Featuring ten vignettes based on real stories from the territory, the play toured that summer of 2014 at the same time I’d come to visit my northern family before university. Based on numerous recommendations from my grandmother’s Hay River friends, where the play had performed previously, we decided to check it out.
We all got a jolt at vignette number eight, “My Little Channel Side Caboose,” as the actress donned an Irma-esque cardigan and re-enacted a family story from 1949.
That year, my great-grandmother had followed my great-grandfather north as he chased the region’s budding commercial fishing industry. When she arrived in Hay River, my great-grandfather introduced a reeking, gear-filled shack as their home for the summer. Irma Miron almost chose to sleep outside. But, with what must’ve been all the bleach in the territories, she cleaned it out and made a proper home.

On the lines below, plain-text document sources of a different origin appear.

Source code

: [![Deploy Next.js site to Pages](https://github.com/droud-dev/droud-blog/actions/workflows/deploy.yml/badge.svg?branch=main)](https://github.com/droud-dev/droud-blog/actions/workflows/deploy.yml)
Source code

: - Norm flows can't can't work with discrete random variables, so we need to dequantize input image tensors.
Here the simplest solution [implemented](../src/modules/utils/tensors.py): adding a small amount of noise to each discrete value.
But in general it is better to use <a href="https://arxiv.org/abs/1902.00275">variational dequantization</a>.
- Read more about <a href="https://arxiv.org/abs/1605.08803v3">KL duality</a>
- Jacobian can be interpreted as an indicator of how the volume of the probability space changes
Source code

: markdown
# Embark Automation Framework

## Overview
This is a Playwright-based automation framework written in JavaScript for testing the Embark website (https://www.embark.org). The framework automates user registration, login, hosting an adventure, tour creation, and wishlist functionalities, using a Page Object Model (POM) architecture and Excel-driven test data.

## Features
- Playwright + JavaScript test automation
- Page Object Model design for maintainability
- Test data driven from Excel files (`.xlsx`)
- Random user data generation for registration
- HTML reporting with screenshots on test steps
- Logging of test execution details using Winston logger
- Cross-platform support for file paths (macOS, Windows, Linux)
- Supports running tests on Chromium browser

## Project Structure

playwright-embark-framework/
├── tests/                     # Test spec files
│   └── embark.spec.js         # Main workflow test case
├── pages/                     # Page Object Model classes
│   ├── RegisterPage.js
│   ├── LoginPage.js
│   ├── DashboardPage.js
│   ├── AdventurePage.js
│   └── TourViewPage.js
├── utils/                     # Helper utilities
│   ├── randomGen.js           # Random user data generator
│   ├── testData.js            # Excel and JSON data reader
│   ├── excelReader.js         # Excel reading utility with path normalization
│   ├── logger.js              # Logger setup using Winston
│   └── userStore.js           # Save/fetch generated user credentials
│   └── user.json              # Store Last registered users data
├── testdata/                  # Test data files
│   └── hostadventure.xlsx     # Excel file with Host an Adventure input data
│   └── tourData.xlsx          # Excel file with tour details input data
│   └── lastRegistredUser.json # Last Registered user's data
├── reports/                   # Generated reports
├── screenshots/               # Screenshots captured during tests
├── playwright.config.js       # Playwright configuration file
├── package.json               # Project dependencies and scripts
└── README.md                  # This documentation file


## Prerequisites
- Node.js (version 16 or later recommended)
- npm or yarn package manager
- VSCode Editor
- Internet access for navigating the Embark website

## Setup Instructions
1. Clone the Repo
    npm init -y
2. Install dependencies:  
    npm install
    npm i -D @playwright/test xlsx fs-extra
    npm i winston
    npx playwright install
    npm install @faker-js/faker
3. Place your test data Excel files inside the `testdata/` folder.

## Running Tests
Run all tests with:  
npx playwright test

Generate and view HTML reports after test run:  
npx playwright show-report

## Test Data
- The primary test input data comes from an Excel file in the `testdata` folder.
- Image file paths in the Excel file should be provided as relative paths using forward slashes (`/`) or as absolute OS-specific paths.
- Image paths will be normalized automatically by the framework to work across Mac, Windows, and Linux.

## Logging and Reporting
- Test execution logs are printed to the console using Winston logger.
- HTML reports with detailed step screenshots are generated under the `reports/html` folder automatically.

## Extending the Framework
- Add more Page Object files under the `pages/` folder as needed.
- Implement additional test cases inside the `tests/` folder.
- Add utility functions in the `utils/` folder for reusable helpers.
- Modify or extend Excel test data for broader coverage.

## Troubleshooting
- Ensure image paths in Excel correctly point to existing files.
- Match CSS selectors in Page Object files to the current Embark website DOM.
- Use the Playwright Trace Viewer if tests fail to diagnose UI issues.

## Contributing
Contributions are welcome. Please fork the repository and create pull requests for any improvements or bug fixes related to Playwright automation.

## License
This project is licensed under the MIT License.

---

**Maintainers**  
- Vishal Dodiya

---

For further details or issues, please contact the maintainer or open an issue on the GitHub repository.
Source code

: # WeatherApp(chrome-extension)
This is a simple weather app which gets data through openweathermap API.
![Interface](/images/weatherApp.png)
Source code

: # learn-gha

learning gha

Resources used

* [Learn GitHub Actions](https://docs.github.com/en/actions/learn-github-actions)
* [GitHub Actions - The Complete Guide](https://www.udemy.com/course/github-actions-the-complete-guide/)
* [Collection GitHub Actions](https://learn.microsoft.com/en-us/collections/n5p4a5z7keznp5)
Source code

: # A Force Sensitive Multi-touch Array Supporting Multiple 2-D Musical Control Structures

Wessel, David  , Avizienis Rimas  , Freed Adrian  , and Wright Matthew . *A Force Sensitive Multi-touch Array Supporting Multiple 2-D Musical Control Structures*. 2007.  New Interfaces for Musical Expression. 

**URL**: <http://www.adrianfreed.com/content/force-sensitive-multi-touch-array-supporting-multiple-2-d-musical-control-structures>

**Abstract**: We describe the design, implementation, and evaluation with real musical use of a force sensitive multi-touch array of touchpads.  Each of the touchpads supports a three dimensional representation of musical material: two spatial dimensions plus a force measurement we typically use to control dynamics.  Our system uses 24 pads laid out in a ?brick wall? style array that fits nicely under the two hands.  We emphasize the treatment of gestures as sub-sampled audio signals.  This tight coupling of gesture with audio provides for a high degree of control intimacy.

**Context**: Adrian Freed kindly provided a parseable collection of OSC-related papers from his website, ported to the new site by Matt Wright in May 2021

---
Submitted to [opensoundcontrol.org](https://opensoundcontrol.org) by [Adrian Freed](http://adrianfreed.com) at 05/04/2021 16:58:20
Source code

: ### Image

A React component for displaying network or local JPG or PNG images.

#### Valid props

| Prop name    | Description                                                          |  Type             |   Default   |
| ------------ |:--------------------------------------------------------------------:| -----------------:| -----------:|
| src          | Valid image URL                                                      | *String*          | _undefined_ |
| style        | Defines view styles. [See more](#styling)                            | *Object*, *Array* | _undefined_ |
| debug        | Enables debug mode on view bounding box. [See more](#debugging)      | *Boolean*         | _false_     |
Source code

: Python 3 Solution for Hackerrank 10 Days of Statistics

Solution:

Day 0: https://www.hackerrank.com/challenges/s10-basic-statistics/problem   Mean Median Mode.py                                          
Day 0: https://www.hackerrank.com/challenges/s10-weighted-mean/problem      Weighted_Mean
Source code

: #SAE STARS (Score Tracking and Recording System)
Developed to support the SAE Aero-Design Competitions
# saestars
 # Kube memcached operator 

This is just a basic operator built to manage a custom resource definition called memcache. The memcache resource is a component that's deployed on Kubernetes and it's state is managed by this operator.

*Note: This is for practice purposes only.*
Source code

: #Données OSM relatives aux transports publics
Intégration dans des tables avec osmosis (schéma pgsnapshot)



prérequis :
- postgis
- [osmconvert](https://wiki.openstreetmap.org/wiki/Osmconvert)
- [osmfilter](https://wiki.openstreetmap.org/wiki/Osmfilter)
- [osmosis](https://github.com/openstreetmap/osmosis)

Admittedly, it’s not my favourite Irma Miron story. I prefer ones that are told with that pitch-perfect impression, since it’s as close as I can get now to hearing her speak. Like how she protected a forest from bulldozers by yelling at the workers until they went home, or when she cheerfully scared my dad as a child by relaying, during a thunderstorm, the story of a girl who was melted by lightning. Or simply the way she used to say “nice is nice.”
But “My Little Channel Side Caboose” is still sentimental because Stuck in a Snowbank got it from West Channel Memories, a book my great-grandmother wrote in 1989. I have that book. It’s a little, blue, homemade thing that more resembles a pamphlet than a novel. I still remember when my dad casually asked if I wanted a copy.
Later, I’d find out that West Channel Memories is catalogued in the National Library of Canada. Which is a hint as to why I wasn’t totally surprised when Irma Miron popped up in that northern production.
Because I remember, when we visited Hay River as children, my brother and I gawking at a road sign labelled Miron Drive—named after our family. And because, before arriving in Fort Smith that summer, I stopped to visit the Irma Miron Memorial Walkway—which wound through the same forest she protected by accosting those workers decades ago.
Despite growing up a southerner, my dad and his family always made sure we knew about our northern roots. And those roots are hefty and far reaching, thanks to my great-grandparents. They’ve woven my story into this place, even though it’s a place I’m only just beginning to know.
I’m not a Northerner, obviously. I’ve inherited stories and connections but have few lived memories, and I continually wonder where that leaves me and the North. But I also can’t shake that feeling when I do come up, when I’m always reminded—whether it’s by my excited family or an unexpected theatre production—that this isn’t some personal new travel frontier. When I come to the Northwest Territories, it’s a form of familial return.